In John Searle’s Chinese room argument, we are challenged to accept that even a computer that could pass the Turing Test would not prove the computer is conscious. Although he does not deny that machines could someday be conscious, a language program would not be proof of it (Searle 753-64). Our best reason for believing the machine is not conscious is that it is not similar enough to a human to be considered conscious by analogy. Even if we can’t deny beliefs and desires to a machine with certainty, we are equally ill equipped to accurately ascribe beliefs and desires to machines, or trees, or stones.

Wednesday, September 5, 2007

Language and Belief

Human language brings clarity and understanding to human thoughts and beliefs. In fact, many have argued that without language, humans have no capacity for thought or belief. Descartes expresses a firm conviction that language is necessary for any thought:
There has never been an animal so perfect as to use a sign to make other animals understand something which bore no relation to its passions; and there is no human being so imperfect as not to do so. . . . The reason animals do not speak as we do is not that they lack the organs but that they have no thoughts. It cannot be said that they speak to each other but we cannot understand them; for since dogs and some other animals express their passions to us, they would express their thoughts also if they had them. (CSMK 575)

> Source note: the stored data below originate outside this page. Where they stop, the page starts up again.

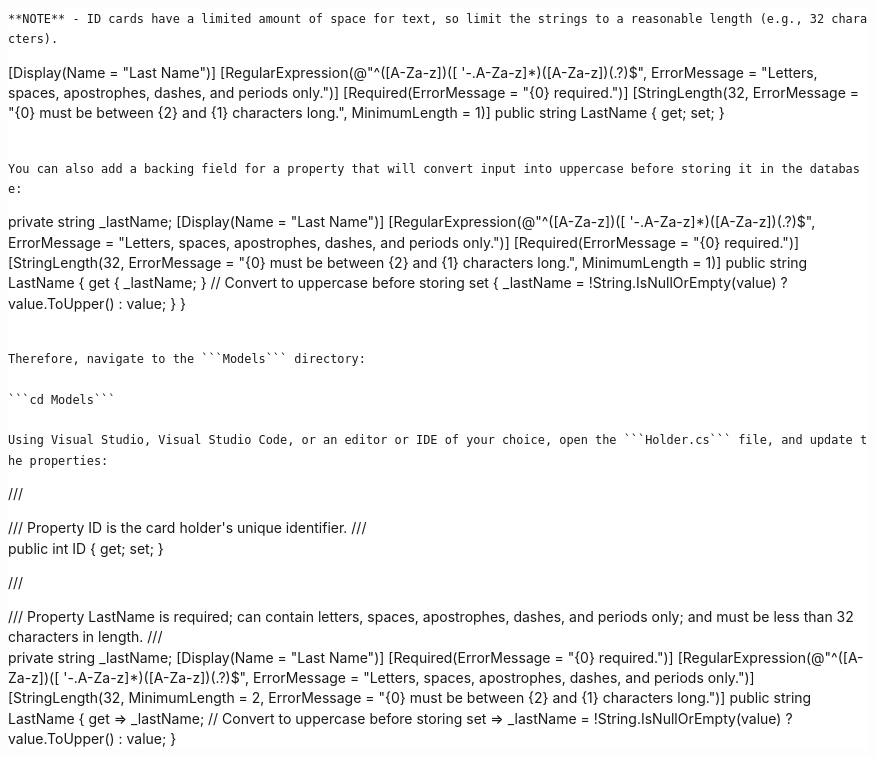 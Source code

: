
```
**NOTE** - ID cards have a limited amount of space for text, so limit the strings to a reasonable length (e.g., 32 characters).

```
[Display(Name = "Last Name")]
[RegularExpression(@"^([A-Za-z])([ '\-.A-Za-z]*)([A-Za-z])(\.?)$", ErrorMessage = "Letters, spaces, apostrophes, dashes, and periods only.")]
[Required(ErrorMessage = "{0} required.")]
[StringLength(32, ErrorMessage = "{0} must be between {2} and {1} characters long.", MinimumLength = 1)]
public string LastName { get; set; }
```

You can also add a backing field for a property that will convert input into uppercase before storing it in the database:

```
private string _lastName;
[Display(Name = "Last Name")]
[RegularExpression(@"^([A-Za-z])([ '\-.A-Za-z]*)([A-Za-z])(\.?)$", ErrorMessage = "Letters, spaces, apostrophes, dashes, and periods only.")]
[Required(ErrorMessage = "{0} required.")]
[StringLength(32, ErrorMessage = "{0} must be between {2} and {1} characters long.", MinimumLength = 1)]
public string LastName {
    get { _lastName; }
    // Convert to uppercase before storing
    set { _lastName = !String.IsNullOrEmpty(value) ? value.ToUpper() : value; }
}
```

Therefore, navigate to the ```Models``` directory:

```cd Models```

Using Visual Studio, Visual Studio Code, or an editor or IDE of your choice, open the ```Holder.cs``` file, and update the properties:

```
/// <summary>
/// <value>Property <c>ID</c> is the card holder's unique identifier.</value>
/// </summary>
public int ID { get; set; }

/// <summary>
/// <value>Property <c>LastName</c> is required; can contain letters, spaces, apostrophes, dashes, and periods only; and must be less than 32 characters in length.</value>
/// </summary>
private string _lastName;
[Display(Name = "Last Name")]
[Required(ErrorMessage = "{0} required.")]
[RegularExpression(@"^([A-Za-z])([ '\-.A-Za-z]*)([A-Za-z])(\.?)$", ErrorMessage = "Letters, spaces, apostrophes, dashes, and periods only.")]
[StringLength(32, MinimumLength = 2, ErrorMessage = "{0} must be between {2} and {1} characters long.")]
public string LastName {
	get => _lastName;
	// Convert to uppercase before storing
	set => _lastName = !String.IsNullOrEmpty(value) ? value.ToUpper() : value;
}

While the idea that language is necessary for the emergence of belief has been accepted for centuries, philosophers and others have begun to use the term “belief” more permissively, making the assertion much less obvious. While to say a cow had beliefs may have once implied the cow ascribed to some creed or doctrine, the claim has a much more mundane connotation in contemporary philosophy. For example, using the language of belief/desire psychology, we might say that a group of cows and humans gathering under a cover after hearing a thunderclap share a common belief that it is about to rain.

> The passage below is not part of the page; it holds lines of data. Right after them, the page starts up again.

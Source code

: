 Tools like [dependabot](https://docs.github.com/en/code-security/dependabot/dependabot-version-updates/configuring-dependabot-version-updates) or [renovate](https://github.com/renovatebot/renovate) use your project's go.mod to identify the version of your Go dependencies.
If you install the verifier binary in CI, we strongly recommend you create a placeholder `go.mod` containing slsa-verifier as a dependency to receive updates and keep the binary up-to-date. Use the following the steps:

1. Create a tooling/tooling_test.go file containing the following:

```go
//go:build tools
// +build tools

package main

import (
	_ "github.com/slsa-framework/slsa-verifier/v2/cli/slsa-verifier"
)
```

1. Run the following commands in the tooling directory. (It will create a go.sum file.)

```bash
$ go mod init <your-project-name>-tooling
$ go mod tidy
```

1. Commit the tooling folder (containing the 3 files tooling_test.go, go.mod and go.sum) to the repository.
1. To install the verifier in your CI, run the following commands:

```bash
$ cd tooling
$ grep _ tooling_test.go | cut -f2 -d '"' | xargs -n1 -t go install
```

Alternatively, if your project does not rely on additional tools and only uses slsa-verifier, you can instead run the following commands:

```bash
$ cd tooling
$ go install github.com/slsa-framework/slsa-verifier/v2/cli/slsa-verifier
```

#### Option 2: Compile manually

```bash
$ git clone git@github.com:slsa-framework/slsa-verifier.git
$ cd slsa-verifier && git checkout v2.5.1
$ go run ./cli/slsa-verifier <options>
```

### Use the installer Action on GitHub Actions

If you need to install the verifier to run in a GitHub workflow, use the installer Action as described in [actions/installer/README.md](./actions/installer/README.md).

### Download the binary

We will also say they desire to stay out of the storm. Cows do not need the ability to express their beliefs to want to avoid a storm that appears to be imminent. In this case, it is easy to describe the cow’s behavior using the language of belief/desire psychology, but it is also easy to imagine that the humans under the cover are in a far different position than the cows; they understand their position, have plans and fears for the future, and have a sense of what it is right and wrong to do. We want to say the humans are conscious, and the cows are not. We know the humans are conscious because we assume them to be more or less like us, and we are conscious. Language expresses our thoughts and beliefs, and we assume that other humans use language and experience consciousness as we do.

Language does more than provide evidence of consciousness, though; it is the structure of consciousness. A sophisticated study of human language and behavior should produce a powerful and accurate psychological theory. If language sets humans apart from machines and animals, then language is quite likely the feature of human consciousness that produces moral agency and responsibility. If animals and machines are not capable of beliefs and thoughts, then humans are the only known creatures to have any concept of moral responsibility. However, if consciousness is not unique to humans, or if language is not the stuff that makes consciousness, then we may not be able to construct an adequate description of beliefs and desires, much less moral agency.